Henry Wilberforce died in Stroud, Gloucestershire, on 23 April 1873. In 1882, in the Saturday Review, Mark Pattison wrote of him as "mercurial, intensely clever, agaçant, susceptible".

== Publications ==
- The Foundation of the Faith Assailed in Oxford: a letter to His Grace the Archbishop of Canterbury, &c. &c. &c. Visitor to the University, with particular reference to the changes in its constitution, now under consideration. By a clerical member of Convocation [i.e. H.W. Wilberforce]. London: Printed for J.G. & F. Rivington, 1835.
- The Parochial System: An Appeal to English Churchmen. London: Printed for J. G. & F. Rivington, St. Paul's Church Yard, and Waterloo Place, Pall Mall, 1838.
- The Building of the House of God: a sermon preached in the Church of All Saints, Southampton [...]August 13, 1839 at the rebuilding of the ancient church of St. Lawrence. Southampton: Smart, 1839.
- Christian Unity. Tracts on the Church 7. London: James Burns, 1842.
- On the Danger of State Interference with the Trust Deeds of Church Schools. A Letter to Sir R. H. Inglis. London, 1847.
- Reasons for Submitting to the Catholic Church: a Farewell Letter to his Parishioners. London: Burns and Lambert, 1851.
- The Church and the Empires: historical periods. Preceded by a memoir of the author by J.H. Newman. London: Henry S. King & Co., 1874.

==Family==
Wilberforce married in 1834 Mary Sargent, fourth daughter of his former tutor John Sargent. The couple had five sons and four daughters, four of whom died young.

The children were:

- John William Wilberforce (1835–1847)
- Mary Florence Wilberforce (1837–1841)
- Arthur Henry Wilberforce (1839–1904) second son and third child, name in religion Bertrand, was a Roman Catholic priest and a member of the Dominican Order from 1864, when he moved from Ushaw College to Woodchester Priory near Stroud.
- Ambrose Newman Wilberforce (1841–1842)
- Caroline Mary Wilberforce (1843–1915), Franciscan nun
- Agnes Everilda Mary Wilberforce (1845–1890), married 1881 as his second wife Richard Hurrell Froude, son of William Froude.
- Henry Edward Wilberforce (1847–1938), married in 1885 Emily Mary Moody, daughter of Robert Sadleir Moody, an Anglican priest and Catholic convert.
- Wilfrid Ignatius Wilberforce (1850–1910)
- Mary Phillippa Veronica Sophia Wilberforce (born and died 1853)

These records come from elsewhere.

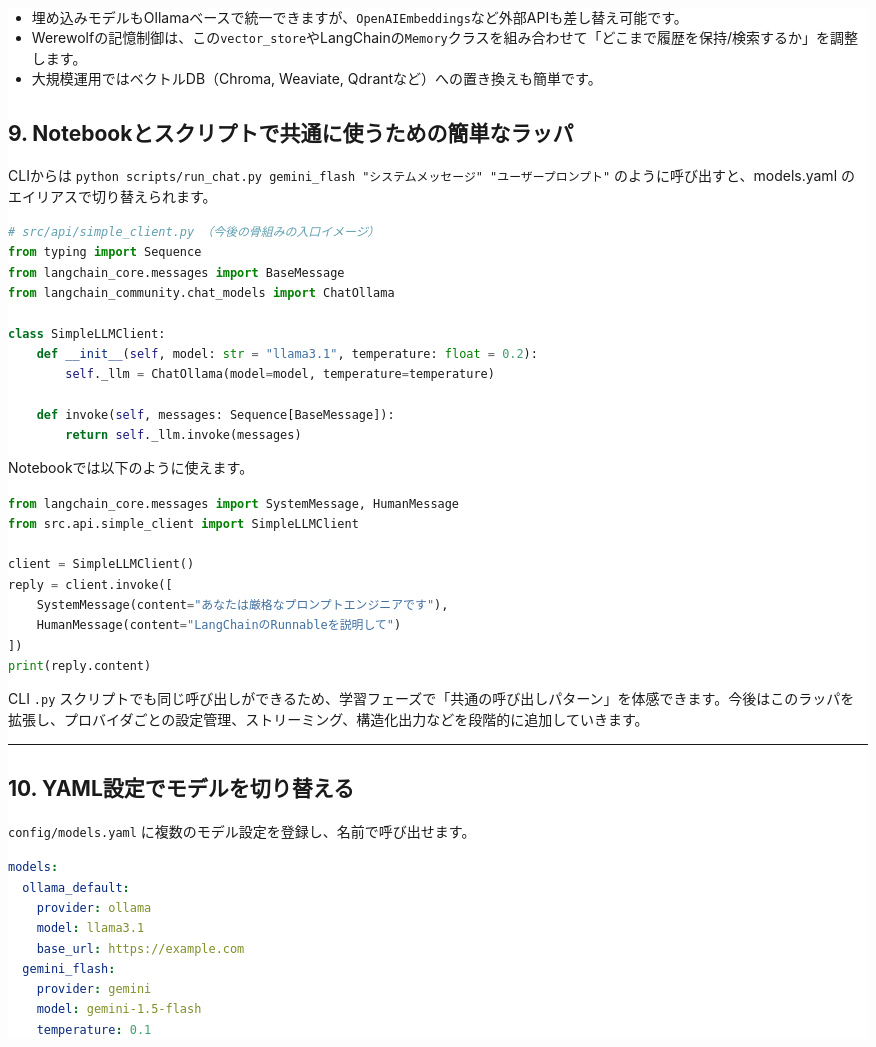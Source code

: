 - 埋め込みモデルもOllamaベースで統一できますが、`OpenAIEmbeddings`など外部APIも差し替え可能です。
- Werewolfの記憶制御は、この`vector_store`やLangChainの`Memory`クラスを組み合わせて「どこまで履歴を保持/検索するか」を調整します。
- 大規模運用ではベクトルDB（Chroma, Weaviate, Qdrantなど）への置き換えも簡単です。

## 9. Notebookとスクリプトで共通に使うための簡単なラッパ
CLIからは `python scripts/run_chat.py gemini_flash "システムメッセージ" "ユーザープロンプト"` のように呼び出すと、models.yaml のエイリアスで切り替えられます。

```python
# src/api/simple_client.py （今後の骨組みの入口イメージ）
from typing import Sequence
from langchain_core.messages import BaseMessage
from langchain_community.chat_models import ChatOllama

class SimpleLLMClient:
    def __init__(self, model: str = "llama3.1", temperature: float = 0.2):
        self._llm = ChatOllama(model=model, temperature=temperature)

    def invoke(self, messages: Sequence[BaseMessage]):
        return self._llm.invoke(messages)
```

Notebookでは以下のように使えます。
```python
from langchain_core.messages import SystemMessage, HumanMessage
from src.api.simple_client import SimpleLLMClient

client = SimpleLLMClient()
reply = client.invoke([
    SystemMessage(content="あなたは厳格なプロンプトエンジニアです"),
    HumanMessage(content="LangChainのRunnableを説明して")
])
print(reply.content)
```

CLI `.py` スクリプトでも同じ呼び出しができるため、学習フェーズで「共通の呼び出しパターン」を体感できます。今後はこのラッパを拡張し、プロバイダごとの設定管理、ストリーミング、構造化出力などを段階的に追加していきます。

---

## 10. YAML設定でモデルを切り替える
`config/models.yaml` に複数のモデル設定を登録し、名前で呼び出せます。

```yaml
models:
  ollama_default:
    provider: ollama
    model: llama3.1
    base_url: https://example.com
  gemini_flash:
    provider: gemini
    model: gemini-1.5-flash
    temperature: 0.1
```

Henry Wilberforce in his first year at Oxford had met the four unmarried daughters of John Sargent, who died in 1833. In 1828 Emily Sargent married his brother Samuel; in 1833 Caroline Sargent married Henry Manning; and in 1834 Sophia Lucy George Dudley Ryder, son of Henry Ryder and at Oriel with Henry Wilberforce. The connection of the Wilberforces and Sargents ran through William Wilberforce's mother Elizabeth Bird, whose sister Mary Bird had married Abel Smith the elder, grandfather of John Sargent's wife Mary Smith. Newsome writes of "closest of bonds between Manning and the Wilberforce and Sargent families." Henry Manning was the successor to Sargent in the Suffolk livings of Graffham and Woolavington. The Lavington Park estate near Woolavington passed to Emily Wilberforce, who died in 1841, and so to Samuel Wilberforce.